Afonso Pinheiro, Consultoria, Mckinsey, entre Portugal e Madrid

 O que o levou a pensar sair do país?      

Pensei sair porque procurava um mercado maior, com mais players e mais inovação. Alguma coisa mais concorrência, onde pudesse aprender sobre novos temas, ganhar novas perspetivas do mundo e evoluir profissionalmente.

Qual deve ser a base da estratégia de quem quer arranjar trabalho fora do país?

Penso que há duas formas: 1) candidatar-se diretamente e para isso é importante já ter certificados de línguas. 2) entrar em Portugal numa empresa internacional, e procurar oportunidades de mobilidade.

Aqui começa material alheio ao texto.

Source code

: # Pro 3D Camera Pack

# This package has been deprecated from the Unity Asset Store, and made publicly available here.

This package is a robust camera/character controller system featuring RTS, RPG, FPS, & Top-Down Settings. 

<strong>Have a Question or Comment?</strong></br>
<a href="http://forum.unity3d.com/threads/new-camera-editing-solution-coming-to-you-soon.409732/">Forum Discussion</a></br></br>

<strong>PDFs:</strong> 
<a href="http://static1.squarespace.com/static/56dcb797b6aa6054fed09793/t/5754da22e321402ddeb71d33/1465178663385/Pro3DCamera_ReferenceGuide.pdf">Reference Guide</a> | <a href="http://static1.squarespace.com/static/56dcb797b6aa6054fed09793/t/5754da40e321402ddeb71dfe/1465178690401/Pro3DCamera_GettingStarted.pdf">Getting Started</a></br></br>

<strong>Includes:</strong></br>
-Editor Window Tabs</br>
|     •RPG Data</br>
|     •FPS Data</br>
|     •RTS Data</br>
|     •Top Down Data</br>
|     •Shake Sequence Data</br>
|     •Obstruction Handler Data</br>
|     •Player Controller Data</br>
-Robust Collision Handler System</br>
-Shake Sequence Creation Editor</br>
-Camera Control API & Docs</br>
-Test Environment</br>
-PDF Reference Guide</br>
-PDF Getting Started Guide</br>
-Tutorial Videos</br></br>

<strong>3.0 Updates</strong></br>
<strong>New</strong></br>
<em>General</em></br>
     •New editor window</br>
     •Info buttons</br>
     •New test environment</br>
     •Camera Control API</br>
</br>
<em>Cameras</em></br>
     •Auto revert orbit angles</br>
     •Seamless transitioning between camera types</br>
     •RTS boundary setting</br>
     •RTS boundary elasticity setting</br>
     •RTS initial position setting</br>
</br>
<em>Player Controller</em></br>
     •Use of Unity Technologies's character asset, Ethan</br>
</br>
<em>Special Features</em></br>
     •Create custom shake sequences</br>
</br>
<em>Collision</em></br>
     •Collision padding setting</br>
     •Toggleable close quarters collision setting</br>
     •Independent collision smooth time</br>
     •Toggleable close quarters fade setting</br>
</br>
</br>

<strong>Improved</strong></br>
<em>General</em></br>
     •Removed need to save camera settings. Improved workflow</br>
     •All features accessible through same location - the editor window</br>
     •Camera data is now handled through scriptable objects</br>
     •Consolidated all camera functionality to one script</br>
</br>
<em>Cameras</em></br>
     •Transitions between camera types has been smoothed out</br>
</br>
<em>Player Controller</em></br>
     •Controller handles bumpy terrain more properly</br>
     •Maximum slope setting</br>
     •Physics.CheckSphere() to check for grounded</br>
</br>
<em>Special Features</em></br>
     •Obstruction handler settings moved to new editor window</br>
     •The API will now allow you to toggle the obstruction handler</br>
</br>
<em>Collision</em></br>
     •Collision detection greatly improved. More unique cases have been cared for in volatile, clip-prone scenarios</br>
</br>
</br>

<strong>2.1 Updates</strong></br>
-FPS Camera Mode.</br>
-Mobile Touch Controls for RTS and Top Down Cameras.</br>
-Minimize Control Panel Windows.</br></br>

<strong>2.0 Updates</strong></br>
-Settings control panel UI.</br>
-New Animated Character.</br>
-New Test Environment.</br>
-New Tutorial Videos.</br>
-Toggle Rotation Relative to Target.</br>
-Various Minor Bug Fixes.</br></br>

Quais foram os maiores desafios que encontrou?

A adaptação a novas rotinas e métodos de trabalho a que não estava habituado e, noutro plano, estar longe de família e amigos.

A oportunidade que vive lá fora foi importante para a progressão profissional?

Não tenho qualquer duvida sobre o nível de importância. Portugal é um país muito pequeno e estar lá fora permite conhecer um mercado enorme e novas formas de trabalhar e pensar que serão úteis para a vida.

Vê a experiência internacional como essencial para o mercado de trabalho actual?

Sim, num mercado global não faz sentido ficar fechado e limitado, nomeadamente em fases mais iniciais da carreira em que há um mundo de informação para conhecer e integrar.

Sente que é mais valorizado em Portugal, por ter experiência internacional?

Neste momento isso não se aplica, mas acredito que parte do nosso mercado destaca quem traz coisas novas e pode acrescentar valor às empresas.